Matsuzawa Fumiko, Aikawa Sei-ichi, Sakuraba Hitoshi, Lan Hoang Thi Ngoc, Tanaka Akemi, Ohno Kousaku, Sugimoto Yuko, Ninomiya Haruaki, Doi Hirofumi
Celestar Lexico-Sciences, Inc., MTG D-17, 1-3 Nakase, Mihama-ku, Chiba 261-8501, Japan.
J Hum Genet. 2003;48(11):582-9. doi: 10.1007/s10038-003-0082-7. Epub 2003 Oct 24.

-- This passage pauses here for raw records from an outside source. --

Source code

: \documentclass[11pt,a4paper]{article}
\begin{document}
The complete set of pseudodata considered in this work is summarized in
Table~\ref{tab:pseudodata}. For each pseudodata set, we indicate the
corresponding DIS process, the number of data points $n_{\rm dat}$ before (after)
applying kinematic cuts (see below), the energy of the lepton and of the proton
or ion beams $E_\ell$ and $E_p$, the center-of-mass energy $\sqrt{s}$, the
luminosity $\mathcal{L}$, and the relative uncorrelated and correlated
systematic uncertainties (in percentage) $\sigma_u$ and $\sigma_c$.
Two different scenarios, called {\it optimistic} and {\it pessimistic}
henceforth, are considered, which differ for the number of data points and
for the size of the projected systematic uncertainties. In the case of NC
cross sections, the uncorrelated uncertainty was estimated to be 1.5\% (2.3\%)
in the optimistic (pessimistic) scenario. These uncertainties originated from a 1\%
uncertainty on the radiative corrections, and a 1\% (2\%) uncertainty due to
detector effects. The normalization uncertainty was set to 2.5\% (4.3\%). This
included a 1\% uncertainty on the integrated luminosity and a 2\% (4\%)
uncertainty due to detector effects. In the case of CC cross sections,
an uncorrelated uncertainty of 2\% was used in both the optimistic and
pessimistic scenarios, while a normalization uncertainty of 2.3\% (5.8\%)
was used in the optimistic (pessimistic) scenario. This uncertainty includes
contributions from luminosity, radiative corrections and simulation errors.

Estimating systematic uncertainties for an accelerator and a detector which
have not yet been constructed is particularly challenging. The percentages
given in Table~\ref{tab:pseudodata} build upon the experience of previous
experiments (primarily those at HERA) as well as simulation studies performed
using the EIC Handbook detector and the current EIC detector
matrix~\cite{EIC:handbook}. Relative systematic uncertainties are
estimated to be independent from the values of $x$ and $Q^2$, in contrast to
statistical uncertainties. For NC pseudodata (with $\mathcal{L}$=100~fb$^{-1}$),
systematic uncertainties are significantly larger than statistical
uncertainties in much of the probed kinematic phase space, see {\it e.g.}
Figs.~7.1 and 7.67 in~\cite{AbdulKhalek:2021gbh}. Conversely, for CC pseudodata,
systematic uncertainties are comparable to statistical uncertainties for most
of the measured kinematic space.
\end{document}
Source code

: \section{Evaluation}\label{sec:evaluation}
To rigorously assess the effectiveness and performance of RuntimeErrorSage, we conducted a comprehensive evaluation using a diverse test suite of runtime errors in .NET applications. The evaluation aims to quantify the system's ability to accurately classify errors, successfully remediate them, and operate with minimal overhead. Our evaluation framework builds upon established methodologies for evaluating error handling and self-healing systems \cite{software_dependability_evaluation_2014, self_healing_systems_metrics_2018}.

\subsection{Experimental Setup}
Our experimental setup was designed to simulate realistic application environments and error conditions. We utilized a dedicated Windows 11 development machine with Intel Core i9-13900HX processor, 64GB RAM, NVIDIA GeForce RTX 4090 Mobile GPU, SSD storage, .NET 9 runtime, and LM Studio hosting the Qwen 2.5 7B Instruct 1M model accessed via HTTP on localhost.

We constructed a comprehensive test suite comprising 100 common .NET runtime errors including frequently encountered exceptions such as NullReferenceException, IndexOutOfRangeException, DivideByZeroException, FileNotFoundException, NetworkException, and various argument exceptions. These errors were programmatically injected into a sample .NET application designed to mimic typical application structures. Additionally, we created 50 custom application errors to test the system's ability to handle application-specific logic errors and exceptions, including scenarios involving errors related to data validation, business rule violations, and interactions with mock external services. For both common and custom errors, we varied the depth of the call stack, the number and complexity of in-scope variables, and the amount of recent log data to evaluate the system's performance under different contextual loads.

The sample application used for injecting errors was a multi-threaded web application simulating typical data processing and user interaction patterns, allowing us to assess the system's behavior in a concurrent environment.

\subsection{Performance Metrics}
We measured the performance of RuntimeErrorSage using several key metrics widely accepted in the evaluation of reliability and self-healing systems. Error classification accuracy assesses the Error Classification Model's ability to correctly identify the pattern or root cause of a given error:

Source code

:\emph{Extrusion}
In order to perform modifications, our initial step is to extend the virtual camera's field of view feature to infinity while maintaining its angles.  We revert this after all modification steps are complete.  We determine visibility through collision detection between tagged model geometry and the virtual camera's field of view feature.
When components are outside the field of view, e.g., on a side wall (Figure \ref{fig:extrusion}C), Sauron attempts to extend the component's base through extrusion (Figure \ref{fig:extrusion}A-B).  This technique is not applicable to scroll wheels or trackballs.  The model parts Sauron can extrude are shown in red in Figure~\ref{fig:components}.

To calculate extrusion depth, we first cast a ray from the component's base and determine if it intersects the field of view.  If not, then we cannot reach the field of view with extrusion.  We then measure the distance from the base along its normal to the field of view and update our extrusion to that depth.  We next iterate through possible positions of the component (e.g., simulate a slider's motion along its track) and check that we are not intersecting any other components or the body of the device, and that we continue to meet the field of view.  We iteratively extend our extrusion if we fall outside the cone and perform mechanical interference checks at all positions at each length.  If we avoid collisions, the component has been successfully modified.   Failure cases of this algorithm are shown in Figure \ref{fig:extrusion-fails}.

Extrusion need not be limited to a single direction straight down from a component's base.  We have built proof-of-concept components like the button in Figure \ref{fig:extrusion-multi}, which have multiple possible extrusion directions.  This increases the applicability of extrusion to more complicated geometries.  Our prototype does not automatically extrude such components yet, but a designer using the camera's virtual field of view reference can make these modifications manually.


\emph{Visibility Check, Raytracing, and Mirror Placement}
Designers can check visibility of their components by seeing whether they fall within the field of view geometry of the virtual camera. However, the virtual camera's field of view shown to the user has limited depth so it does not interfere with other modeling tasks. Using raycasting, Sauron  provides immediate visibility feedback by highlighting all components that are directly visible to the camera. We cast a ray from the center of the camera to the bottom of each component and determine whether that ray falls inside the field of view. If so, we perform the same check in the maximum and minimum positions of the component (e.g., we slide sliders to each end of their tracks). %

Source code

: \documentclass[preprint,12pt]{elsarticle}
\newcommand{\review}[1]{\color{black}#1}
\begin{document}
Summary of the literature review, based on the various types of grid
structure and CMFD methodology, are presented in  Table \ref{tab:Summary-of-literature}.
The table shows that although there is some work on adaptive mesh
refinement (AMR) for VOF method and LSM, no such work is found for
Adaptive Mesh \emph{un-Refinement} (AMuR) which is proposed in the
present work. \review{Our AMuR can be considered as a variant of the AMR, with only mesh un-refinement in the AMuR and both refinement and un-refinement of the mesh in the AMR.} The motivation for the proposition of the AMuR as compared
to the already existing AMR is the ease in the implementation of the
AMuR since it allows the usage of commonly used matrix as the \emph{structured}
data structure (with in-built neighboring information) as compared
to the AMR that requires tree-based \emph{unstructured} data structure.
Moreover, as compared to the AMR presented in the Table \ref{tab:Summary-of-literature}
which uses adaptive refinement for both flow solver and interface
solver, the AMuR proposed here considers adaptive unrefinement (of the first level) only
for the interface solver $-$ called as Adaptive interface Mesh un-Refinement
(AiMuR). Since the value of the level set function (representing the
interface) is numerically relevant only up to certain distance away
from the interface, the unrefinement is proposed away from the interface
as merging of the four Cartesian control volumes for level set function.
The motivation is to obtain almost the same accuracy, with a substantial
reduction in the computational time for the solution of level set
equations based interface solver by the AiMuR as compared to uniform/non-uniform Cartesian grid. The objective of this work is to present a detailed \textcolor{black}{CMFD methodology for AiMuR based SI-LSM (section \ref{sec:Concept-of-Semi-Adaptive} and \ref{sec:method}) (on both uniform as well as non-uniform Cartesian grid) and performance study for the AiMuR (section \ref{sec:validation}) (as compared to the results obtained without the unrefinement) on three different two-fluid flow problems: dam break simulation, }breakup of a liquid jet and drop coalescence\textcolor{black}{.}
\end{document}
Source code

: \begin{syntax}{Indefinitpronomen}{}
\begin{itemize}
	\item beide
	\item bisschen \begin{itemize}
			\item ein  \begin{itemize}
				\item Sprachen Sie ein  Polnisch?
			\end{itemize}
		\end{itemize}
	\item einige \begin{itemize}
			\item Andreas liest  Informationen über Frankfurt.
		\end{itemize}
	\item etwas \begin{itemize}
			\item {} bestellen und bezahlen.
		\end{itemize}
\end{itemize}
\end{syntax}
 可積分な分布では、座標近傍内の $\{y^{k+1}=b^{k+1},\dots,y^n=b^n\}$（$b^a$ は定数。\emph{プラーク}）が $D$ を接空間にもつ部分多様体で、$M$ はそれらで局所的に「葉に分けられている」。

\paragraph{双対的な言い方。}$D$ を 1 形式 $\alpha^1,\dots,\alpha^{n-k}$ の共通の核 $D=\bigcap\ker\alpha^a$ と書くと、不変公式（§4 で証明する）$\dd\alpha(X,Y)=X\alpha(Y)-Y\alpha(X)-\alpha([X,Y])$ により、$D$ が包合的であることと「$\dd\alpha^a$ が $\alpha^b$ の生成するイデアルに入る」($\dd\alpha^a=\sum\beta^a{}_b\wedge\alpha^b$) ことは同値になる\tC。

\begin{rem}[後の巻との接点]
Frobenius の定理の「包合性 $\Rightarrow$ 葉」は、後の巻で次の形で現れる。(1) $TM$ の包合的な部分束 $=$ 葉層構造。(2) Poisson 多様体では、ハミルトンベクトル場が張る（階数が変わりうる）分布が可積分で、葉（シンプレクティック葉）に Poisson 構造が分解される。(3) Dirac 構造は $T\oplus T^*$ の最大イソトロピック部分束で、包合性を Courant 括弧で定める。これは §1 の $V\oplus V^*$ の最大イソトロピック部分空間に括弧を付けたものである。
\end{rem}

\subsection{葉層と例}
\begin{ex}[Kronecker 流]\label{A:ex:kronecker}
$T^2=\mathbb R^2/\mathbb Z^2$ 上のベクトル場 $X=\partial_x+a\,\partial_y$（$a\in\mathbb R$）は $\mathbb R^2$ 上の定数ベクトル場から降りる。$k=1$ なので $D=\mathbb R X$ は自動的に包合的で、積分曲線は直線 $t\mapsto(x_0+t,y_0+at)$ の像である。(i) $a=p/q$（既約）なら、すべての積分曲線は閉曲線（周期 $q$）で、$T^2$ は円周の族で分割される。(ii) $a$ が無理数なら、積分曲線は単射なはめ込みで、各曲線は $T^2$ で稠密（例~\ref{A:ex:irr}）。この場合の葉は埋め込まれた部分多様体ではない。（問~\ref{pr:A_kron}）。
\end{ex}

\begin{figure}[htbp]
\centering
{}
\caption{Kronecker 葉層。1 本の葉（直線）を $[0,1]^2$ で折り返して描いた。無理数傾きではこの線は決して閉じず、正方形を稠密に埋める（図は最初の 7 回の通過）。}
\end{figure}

To study the structural basis of the GM2 gangliosidosis B variant, we constructed the three-dimensional structures of the human beta-hexosaminidase alpha-subunit and the heterodimer of the alpha- and beta-subunits, Hex A, by homology modeling. The alpha-subunit is composed of two domains, domains I and II. Nine mutant models due to specific missense mutations were constructed as well and compared with the wild type to determine structural defects. These nine mutations were divided into five groups according to structural defects. R178H is deduced to affect the active site directly, because R178 is important for binding to the substrate. C458Y and W420C are predicted to cause drastic structural changes in the barrel structure carrying the active site pocket. R504C/H is deduced to introduce a disruption of an essential binding with D494 in the beta-subunit for dimerization. R499C/H, located in an extra-helix, is deduced to disrupt hydrogen bonds with domain I and the barrel. R170W and L484P are deduced to affect the interface between domains I and II, causing destabilization. The structural defects reflect the biochemical abnormalities of the disease.
为了研究GM2神经节苷脂贮积症B变异型的结构基础,我们通过同源建模构建了人β-己糖胺酶α亚基以及α亚基和β亚基的异二聚体Hex A的三维结构。α亚基由两个结构域,即结构域I和结构域II组成。还构建了由于特定错义突变导致的九个突变模型,并与野生型进行比较以确定结构缺陷。这九个突变根据结构缺陷分为五组。R178H被推断直接影响活性位点,因为R178对于与底物结合很重要。C458Y和W420C预计会在携带活性位点口袋的桶状结构中引起剧烈的结构变化。R504C/H被推断会导致与β亚基中用于二聚化的D494的关键结合中断。位于额外螺旋中的R499C/H被推断会破坏与结构域I和桶状结构的氢键。R170W和L484P被推断会影响结构域I和II之间的界面,导致不稳定。结构缺陷反映了该疾病的生化异常。